_WHAT THE TASK REQUIRES_.
The expected output is every entry, repeated exactly.
Content starts
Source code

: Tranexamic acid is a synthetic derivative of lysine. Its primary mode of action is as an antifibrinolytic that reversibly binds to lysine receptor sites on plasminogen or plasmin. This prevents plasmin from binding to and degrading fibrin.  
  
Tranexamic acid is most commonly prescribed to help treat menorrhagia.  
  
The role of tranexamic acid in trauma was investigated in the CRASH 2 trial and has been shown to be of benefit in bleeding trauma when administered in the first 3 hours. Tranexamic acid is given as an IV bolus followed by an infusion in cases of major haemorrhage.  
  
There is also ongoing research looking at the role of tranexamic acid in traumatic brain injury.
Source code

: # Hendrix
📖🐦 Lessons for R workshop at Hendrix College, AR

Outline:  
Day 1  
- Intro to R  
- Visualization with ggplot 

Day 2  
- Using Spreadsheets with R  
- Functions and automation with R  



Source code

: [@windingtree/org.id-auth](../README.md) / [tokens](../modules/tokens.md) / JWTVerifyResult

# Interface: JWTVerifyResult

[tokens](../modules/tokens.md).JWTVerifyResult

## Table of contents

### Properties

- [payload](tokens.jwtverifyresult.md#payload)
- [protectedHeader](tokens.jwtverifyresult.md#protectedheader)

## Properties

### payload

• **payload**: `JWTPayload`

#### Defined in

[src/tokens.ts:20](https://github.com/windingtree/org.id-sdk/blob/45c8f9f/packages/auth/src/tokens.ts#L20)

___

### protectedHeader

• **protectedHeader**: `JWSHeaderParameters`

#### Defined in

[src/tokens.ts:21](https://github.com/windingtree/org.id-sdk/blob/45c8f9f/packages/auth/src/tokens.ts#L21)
Content ends
_SOLUTION TO THIS TASK_.
Source code

: Tranexamic acid is a synthetic derivative of lysine. Its primary mode of action is as an antifibrinolytic that reversibly binds to lysine receptor sites on plasminogen or plasmin. This prevents plasmin from binding to and degrading fibrin.  
  
Tranexamic acid is most commonly prescribed to help treat menorrhagia.  
  
The role of tranexamic acid in trauma was investigated in the CRASH 2 trial and has been shown to be of benefit in bleeding trauma when administered in the first 3 hours. Tranexamic acid is given as an IV bolus followed by an infusion in cases of major haemorrhage.  
  
There is also ongoing research looking at the role of tranexamic acid in traumatic brain injury.
Source code

: # Hendrix
📖🐦 Lessons for R workshop at Hendrix College, AR

Outline:  
Day 1  
- Intro to R  
- Visualization with ggplot 

Day 2  
- Using Spreadsheets with R  
- Functions and automation with R  



Source code

: [@windingtree/org.id-auth](../README.md) / [tokens](../modules/tokens.md) / JWTVerifyResult

# Interface: JWTVerifyResult

[tokens](../modules/tokens.md).JWTVerifyResult

## Table of contents

### Properties

- [payload](tokens.jwtverifyresult.md#payload)
- [protectedHeader](tokens.jwtverifyresult.md#protectedheader)

## Properties

### payload

• **payload**: `JWTPayload`

#### Defined in

[src/tokens.ts:20](https://github.com/windingtree/org.id-sdk/blob/45c8f9f/packages/auth/src/tokens.ts#L20)

___

### protectedHeader

• **protectedHeader**: `JWSHeaderParameters`

#### Defined in

[src/tokens.ts:21](https://github.com/windingtree/org.id-sdk/blob/45c8f9f/packages/auth/src/tokens.ts#L21)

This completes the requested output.